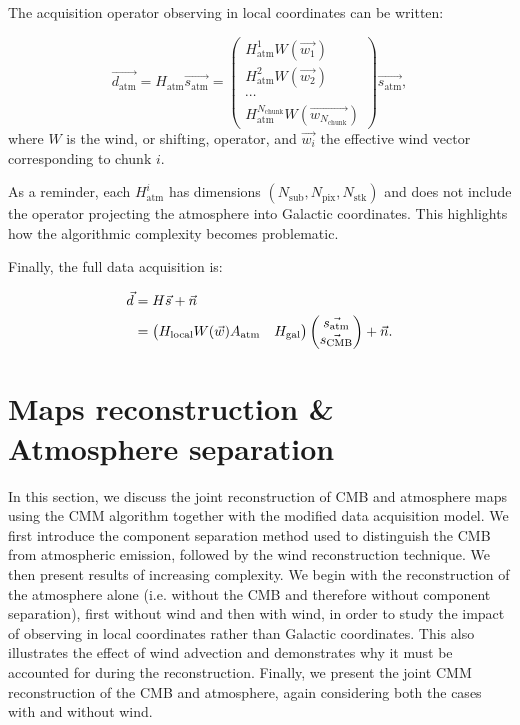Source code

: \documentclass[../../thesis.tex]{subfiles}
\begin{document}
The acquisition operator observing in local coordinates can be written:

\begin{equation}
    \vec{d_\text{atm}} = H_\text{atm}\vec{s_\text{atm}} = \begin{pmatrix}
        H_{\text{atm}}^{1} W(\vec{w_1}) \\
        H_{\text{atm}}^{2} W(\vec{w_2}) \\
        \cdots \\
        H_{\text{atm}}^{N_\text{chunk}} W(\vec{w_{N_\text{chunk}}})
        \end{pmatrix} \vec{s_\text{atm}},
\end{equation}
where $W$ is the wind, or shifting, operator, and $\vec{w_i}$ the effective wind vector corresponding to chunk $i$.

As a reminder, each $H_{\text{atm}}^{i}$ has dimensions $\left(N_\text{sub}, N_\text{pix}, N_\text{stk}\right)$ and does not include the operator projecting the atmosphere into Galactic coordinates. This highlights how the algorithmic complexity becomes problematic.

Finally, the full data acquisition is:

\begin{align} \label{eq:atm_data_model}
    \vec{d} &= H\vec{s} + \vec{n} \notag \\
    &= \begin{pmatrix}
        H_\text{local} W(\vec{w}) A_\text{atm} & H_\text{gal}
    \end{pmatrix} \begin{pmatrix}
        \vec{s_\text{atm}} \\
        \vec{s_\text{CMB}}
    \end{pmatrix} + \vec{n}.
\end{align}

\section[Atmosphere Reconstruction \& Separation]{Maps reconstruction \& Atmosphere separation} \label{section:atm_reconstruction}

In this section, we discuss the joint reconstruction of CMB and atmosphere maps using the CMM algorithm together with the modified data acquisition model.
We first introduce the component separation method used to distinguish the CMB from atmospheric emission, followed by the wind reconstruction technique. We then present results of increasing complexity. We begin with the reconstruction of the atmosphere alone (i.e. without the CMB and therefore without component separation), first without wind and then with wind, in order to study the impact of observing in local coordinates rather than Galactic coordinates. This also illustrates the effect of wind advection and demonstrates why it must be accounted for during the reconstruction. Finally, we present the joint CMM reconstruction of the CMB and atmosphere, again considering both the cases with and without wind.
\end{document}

**WHAT IS NEEDED**. Only the number is wanted: how many lines of these entries contain the string "Finally"?

**REPLY**. 2